We discovered many helpful training resources as we learned how to trade. We joined chatrooms, stock trading alerts services, and purchased training DVDs to learn how to trade successfully. You can read reviews of these training resources on our stock trading review site, Stockmillionaires.com.

Stock Trading Can Make You Extra Money

Short-term stock trading can be extremely profitable. We regularly make 10%—25% gains on our short-term trades. Last month we made thousands of dollars stock trading. We spent a total of an hour or two earning that money.

 

If you haven’t tried short-term stock trading, here are a few of the reasons that we love this money-making side hustle:

  • You can start learning to trade with $100. Sure, your profits will only be a few dollars per trade, but it is best to begin slowly while you learn.
  • Stock trading comes with unlimited earning potential. Some short-term traders are making millions of dollars per year trading from their couches.
  • Trading stocks offers you flexible work hours. Trade as much or as little as you want to.
  • Learning to trade stocks is like a rollercoaster—it is exciting, terrifying, and massively fun all at the same time!
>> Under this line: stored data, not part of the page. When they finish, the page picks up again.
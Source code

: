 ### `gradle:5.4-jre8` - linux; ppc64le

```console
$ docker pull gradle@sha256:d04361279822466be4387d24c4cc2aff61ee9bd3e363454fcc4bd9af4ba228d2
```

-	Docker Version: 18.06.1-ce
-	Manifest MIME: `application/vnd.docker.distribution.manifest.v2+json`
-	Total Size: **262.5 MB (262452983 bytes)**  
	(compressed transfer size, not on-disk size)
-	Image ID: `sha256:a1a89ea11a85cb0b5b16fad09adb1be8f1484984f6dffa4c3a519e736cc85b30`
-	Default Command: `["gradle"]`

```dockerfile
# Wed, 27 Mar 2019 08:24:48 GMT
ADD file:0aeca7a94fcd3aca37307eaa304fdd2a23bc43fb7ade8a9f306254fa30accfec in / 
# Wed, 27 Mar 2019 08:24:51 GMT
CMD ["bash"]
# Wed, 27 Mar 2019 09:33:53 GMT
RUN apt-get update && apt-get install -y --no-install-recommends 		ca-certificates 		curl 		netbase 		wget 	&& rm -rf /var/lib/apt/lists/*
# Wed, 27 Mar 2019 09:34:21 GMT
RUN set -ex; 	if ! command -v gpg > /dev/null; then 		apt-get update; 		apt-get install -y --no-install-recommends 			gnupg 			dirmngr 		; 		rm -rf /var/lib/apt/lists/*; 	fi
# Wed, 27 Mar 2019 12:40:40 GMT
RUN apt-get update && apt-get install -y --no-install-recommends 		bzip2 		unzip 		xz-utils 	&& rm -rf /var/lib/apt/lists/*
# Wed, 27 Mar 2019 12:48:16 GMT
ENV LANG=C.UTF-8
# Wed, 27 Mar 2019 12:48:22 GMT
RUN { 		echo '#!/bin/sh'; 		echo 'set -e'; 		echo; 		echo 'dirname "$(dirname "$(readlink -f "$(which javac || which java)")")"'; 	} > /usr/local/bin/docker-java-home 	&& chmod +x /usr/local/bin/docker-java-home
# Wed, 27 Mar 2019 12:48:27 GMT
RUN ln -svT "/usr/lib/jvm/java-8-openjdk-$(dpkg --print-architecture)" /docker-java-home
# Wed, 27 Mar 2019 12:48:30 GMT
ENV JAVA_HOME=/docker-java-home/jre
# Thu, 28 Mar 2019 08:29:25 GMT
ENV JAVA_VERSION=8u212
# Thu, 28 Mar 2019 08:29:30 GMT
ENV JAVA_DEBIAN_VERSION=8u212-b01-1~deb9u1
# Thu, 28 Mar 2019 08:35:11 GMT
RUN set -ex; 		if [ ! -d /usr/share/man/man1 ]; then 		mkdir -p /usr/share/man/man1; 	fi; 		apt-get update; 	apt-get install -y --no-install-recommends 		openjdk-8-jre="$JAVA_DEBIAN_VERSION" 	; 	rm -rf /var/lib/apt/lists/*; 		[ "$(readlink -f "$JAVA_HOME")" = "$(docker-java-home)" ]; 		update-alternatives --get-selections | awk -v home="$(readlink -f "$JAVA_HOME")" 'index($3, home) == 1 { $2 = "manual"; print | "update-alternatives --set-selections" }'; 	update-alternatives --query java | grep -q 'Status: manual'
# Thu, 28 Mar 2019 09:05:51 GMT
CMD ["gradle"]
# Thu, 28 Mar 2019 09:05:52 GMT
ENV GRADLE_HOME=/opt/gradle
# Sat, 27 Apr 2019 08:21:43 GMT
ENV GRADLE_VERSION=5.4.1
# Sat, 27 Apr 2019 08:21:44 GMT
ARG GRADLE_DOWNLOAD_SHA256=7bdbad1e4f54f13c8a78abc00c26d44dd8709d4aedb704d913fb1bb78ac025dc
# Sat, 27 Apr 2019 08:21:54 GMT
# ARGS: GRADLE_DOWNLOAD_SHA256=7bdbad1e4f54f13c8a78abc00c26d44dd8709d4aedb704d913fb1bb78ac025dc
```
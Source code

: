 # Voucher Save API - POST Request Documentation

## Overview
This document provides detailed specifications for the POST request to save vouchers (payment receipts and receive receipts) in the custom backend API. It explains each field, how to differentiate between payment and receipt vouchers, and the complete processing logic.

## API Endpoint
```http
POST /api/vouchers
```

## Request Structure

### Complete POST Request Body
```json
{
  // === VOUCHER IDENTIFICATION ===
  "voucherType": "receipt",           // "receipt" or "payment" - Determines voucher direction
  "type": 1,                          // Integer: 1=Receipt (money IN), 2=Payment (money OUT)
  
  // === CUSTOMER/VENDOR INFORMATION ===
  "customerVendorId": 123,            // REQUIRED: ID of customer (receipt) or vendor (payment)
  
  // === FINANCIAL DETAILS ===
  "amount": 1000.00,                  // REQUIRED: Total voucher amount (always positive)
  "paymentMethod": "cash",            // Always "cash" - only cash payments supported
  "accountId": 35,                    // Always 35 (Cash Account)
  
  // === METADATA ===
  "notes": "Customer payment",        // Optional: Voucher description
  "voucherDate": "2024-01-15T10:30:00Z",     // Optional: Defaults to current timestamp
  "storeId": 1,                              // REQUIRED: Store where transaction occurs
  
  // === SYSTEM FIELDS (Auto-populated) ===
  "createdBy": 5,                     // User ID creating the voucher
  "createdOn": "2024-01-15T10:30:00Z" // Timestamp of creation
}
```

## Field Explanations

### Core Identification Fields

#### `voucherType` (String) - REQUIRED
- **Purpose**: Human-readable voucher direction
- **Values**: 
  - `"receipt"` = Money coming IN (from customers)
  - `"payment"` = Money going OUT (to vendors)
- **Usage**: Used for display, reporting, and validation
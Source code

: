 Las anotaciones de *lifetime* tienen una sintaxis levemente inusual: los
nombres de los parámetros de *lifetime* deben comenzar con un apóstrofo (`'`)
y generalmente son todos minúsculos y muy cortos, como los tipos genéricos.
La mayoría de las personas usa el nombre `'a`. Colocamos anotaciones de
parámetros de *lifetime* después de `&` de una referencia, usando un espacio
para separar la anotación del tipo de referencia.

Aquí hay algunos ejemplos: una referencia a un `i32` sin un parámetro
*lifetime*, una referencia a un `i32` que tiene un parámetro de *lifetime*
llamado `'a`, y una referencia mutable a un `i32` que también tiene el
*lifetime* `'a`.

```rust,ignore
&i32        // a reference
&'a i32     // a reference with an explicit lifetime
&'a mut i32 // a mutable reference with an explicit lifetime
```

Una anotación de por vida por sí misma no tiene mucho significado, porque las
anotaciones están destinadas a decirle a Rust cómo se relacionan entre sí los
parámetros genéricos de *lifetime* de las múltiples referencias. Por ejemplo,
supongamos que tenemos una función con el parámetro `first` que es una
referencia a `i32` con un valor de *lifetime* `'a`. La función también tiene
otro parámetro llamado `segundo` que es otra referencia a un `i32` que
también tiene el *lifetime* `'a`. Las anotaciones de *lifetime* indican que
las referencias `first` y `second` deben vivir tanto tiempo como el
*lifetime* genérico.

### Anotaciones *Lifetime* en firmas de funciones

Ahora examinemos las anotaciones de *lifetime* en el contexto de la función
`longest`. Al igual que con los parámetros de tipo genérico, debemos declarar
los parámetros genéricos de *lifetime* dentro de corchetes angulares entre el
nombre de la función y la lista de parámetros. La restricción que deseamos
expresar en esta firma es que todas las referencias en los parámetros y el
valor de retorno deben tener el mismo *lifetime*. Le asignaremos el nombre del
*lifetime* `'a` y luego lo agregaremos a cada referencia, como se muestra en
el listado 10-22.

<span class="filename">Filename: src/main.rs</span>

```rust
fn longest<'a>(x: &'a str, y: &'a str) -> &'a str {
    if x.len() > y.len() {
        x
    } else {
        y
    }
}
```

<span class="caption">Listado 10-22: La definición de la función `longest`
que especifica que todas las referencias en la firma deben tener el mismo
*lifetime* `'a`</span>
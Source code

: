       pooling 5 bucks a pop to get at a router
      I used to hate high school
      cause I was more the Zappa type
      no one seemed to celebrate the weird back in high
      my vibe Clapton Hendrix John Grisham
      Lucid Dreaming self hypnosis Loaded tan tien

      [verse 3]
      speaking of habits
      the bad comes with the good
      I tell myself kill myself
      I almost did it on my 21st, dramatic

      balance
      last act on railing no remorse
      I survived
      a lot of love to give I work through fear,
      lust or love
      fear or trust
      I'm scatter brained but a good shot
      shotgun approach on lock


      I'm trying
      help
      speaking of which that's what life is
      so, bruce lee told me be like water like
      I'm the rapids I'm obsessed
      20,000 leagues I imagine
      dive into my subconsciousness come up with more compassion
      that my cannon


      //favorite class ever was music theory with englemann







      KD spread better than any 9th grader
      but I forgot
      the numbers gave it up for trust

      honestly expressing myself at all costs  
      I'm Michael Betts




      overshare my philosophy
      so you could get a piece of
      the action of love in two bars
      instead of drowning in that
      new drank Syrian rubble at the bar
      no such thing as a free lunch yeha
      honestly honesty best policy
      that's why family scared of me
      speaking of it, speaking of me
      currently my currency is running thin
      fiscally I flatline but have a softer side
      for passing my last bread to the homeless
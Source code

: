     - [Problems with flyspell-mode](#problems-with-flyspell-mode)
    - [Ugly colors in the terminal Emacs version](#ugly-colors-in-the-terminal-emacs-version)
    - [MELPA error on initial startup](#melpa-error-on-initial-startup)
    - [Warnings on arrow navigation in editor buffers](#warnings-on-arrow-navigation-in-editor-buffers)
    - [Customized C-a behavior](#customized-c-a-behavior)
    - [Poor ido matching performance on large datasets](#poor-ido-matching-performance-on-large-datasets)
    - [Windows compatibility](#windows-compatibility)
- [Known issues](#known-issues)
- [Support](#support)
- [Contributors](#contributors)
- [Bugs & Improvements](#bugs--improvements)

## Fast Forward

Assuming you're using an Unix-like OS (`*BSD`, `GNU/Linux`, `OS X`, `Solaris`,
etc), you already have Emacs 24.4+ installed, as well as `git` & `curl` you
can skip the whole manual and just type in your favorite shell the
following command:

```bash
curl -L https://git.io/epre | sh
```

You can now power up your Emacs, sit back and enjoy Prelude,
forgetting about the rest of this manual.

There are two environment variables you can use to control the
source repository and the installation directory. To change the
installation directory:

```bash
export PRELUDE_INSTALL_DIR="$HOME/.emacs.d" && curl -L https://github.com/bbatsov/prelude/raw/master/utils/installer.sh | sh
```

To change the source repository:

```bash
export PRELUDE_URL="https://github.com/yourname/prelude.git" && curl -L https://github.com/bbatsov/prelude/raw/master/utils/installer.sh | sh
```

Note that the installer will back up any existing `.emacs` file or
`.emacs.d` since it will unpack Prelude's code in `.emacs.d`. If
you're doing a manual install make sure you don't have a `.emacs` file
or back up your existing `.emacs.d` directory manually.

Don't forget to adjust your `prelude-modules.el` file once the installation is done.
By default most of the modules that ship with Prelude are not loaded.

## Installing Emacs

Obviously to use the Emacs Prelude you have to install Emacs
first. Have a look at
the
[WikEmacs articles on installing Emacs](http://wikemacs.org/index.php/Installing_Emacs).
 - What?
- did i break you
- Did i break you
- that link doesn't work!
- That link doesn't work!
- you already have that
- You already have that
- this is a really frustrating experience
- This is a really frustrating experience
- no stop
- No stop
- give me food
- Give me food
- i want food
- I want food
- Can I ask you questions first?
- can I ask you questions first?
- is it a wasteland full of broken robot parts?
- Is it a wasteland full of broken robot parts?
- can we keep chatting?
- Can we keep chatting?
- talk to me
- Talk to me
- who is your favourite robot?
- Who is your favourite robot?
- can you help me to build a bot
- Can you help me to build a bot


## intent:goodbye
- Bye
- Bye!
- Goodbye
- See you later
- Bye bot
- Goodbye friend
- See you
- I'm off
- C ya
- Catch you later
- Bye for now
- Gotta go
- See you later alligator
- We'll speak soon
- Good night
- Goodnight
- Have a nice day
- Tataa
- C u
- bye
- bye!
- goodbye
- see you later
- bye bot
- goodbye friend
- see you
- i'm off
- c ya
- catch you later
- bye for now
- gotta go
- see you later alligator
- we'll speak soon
I have tried many different ways to make money online. My wife and I have started many freelance businesses from blogging to freelance proofreading online.

We have found that stock trading has a steep learning curve to conquer, but it offers the most substantial potential income with the least amount of work. In many freelance businesses, you are directly exchanging your time for money—this is not the case with stock trading.

Short-Term Stock Trading Can Be Risky

Stock trading is a risky endeavor, but you can manage the risk with practice and experience. Stock trading is not gambling—success is not based on luck.

There are multiple ways to reduce the risk of losing money trading stocks. Learning to control your emotions during a trade is the first line of defense against losses.

Fear and greed are not your friends! These two emotions are probably responsible for more trading losses than any other factor. Trading stocks is a mental game, and failure to control your fear and greed is the fast track to the poor house in trading.

This article aims to give you an overview of how we make money stock trading online and how you can learn to do the same.

Stock Trading Versus Long Term Investing

We rarely buy and hold a stock for more than a few weeks. Usually, we only own a stock for 1-4 days!

Investors will usually buy a Motley Fool latest stock pick when they believe that the value of the company will continue to grow long-term, e.g., over the next few years. Trading is very different from investing.

Traders don’t care if the company has the potential to become the next Microsoft or Apple. Traders only care about making money from the price movement over a short time frame, which usually lasts for a few days.

Would you rather hold a stock for two years and make 20% or hold a stock for two days and make 20% profit? We do this every week, often making a 20% profit on a position overnight or over the weekend. This is the difference between a trader and an investor.

There are pros and cons to both investing and trading stocks. Active trading can lead to a lot more profits in a much shorter time. This is mostly due to trading more volatile stocks and compounding gains quickly.

The downside to short-term trading is that the risk is much higher. Short-term trades are usually highly volatile, and this can lead to dramatic losses if you are not careful.

Our Five Golden Trading Rules

A disciplined approach to short-term trading is essential. Here are the five golden rules that we do our best to follow:

  1. Always have a trading plan before you purchase a stock. Stick to the plan!
  2. Have patience with winning trades.
  3. Cut losing trades quickly. You cannot allow losing trades to negate the winning ones.
  4. Never trade with money that you can’t afford to lose.
  5. Never hold a trade through earnings even if you think that the earnings report will be good.

These are the five rules that we try our best to follow.  My experience has been that if I break these rules, I will lose money on a trade.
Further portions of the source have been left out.